BEIJING : Beijing stepped up its rhetoric against Taiwanese independence on Saturday, with Premier Li Keqiang warning against ‘separatist activities’ on the island and pledging to safeguard China's ‘territorial integrity’.
Li's comments at the opening of the mainland's NPC parliament came weeks after Tsai Ing-wen, chairwoman of the Beijing-sceptic Democratic People's Party, was elected Taiwan's next president.
Beijing will ‘oppose separatist activities for the independence of Taiwan’ and ‘safeguard China's sovereignty and territorial integrity’, Li told the Communist-controlled legislature. Both clauses were additions to the remarks he made on the issue at last year's NPC, when the Beijing-friendly Kuomintang of current leader Ma Ying-jeou was still hoping to retain power in Taipei.

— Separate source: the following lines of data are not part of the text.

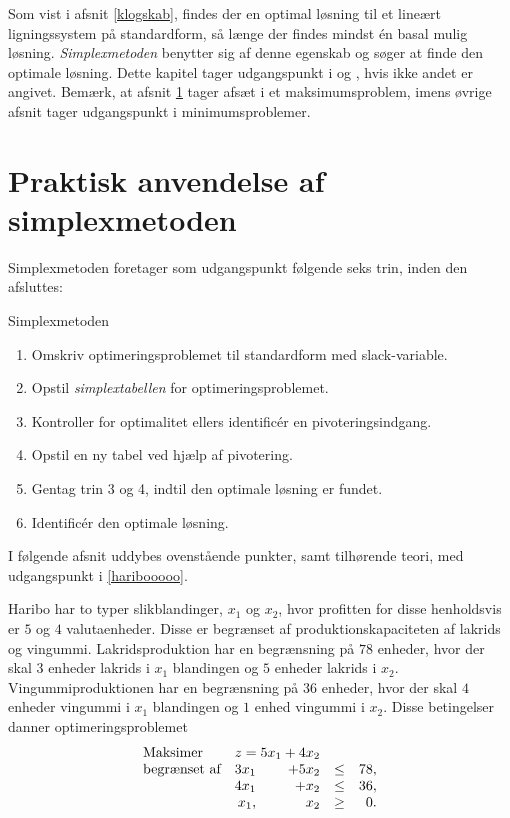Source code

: Som vist i afsnit \ref{klogskab}, findes der en optimal løsning til et lineært ligningssystem på standardform, så længe der findes mindst én basal mulig løsning. 
\textit{Simplexmetoden} benytter sig af denne egenskab og søger at finde den optimale løsning.
Dette kapitel tager udgangspunkt i \citep[side 25-34]{lial} og \citep[side 82-87 og 94-100]{bert}, hvis ikke andet er angivet.
Bemærk, at afsnit \ref{afsnittet} tager afsæt i et maksimumsproblem, imens øvrige afsnit tager udgangspunkt i minimumsproblemer.
%

%
\section{Praktisk anvendelse af simplexmetoden}
\label{afsnittet}
Simplexmetoden foretager som udgangspunkt følgende seks trin, inden den afsluttes:
%
\begin{col}{Simplexmetoden}{}
%
\begin{enumerate}
\item Omskriv optimeringsproblemet til standardform med slack-variable.  %
\item Opstil \textit{simplextabellen} for optimeringsproblemet.					 %
\item Kontroller for optimalitet ellers identificér en pivoteringsindgang.					 %
\item Opstil en ny tabel ved hjælp af pivotering. 						 %
\item Gentag trin 3 og 4, indtil den optimale løsning er fundet. 					 %
\item Identificér den optimale løsning.									 %
\end{enumerate}
%
\end{col}
\noindent
%
I følgende afsnit uddybes ovenstående punkter, samt tilhørende teori, med udgangspunkt i \ref{haribooooo}.
%
\\
%
\begin{eks}
\label{haribooooo}
Haribo har to typer slikblandinger, $x_1$ og $x_2$, hvor profitten for disse henholdsvis er $5$ og $4$ valutaenheder.
Disse er begrænset af produktionskapaciteten af lakrids og vingummi.
Lakridsproduktion har en begrænsning på $78$ enheder, hvor der skal $3$ enheder lakrids i $x_1$ blandingen og $5$ enheder lakrids i $x_2$.
Vingummiproduktionen har en begrænsning på $36$ enheder, hvor der skal $4$ enheder vingummi i $x_1$ blandingen og $1$ enhed vingummi i $x_2$. 
%
Disse betingelser danner optimeringsproblemet
%
\begin{align*}
\begin{array}{lrrlr} 
\text{Maksimer}		&	\multicolumn{2}{c}{z=5x_1+4x_2}  &\\
\text{begrænset af}	&3x_1& +5x_2			&\leq 	&78,\\
					&4x_1& + x_2				&\leq	& 36,\\
					&x_1,& x_2				&\geq	& 0.
\end{array}
\end{align*}
%
\end{eks}
%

China and Taiwan split in 1949 after a civil war but Beijing still considers the self-ruled island part of its territory awaiting reunification, and has an estimated 1,500 missiles aimed at stopping Taiwan from declaring independence.
Beijing has repeatedly asserted its belief in the ‘1992 consensus’, which says that there is only ‘one China’, despite allowing Taiwan to make its own interpretation.
But the DPP - which does not recognise either the ‘one China’ principle or the ‘consensus’ - triumphed in the island's January parliamentary and presidential elections as voters turned their backs on closer ties with the mainland.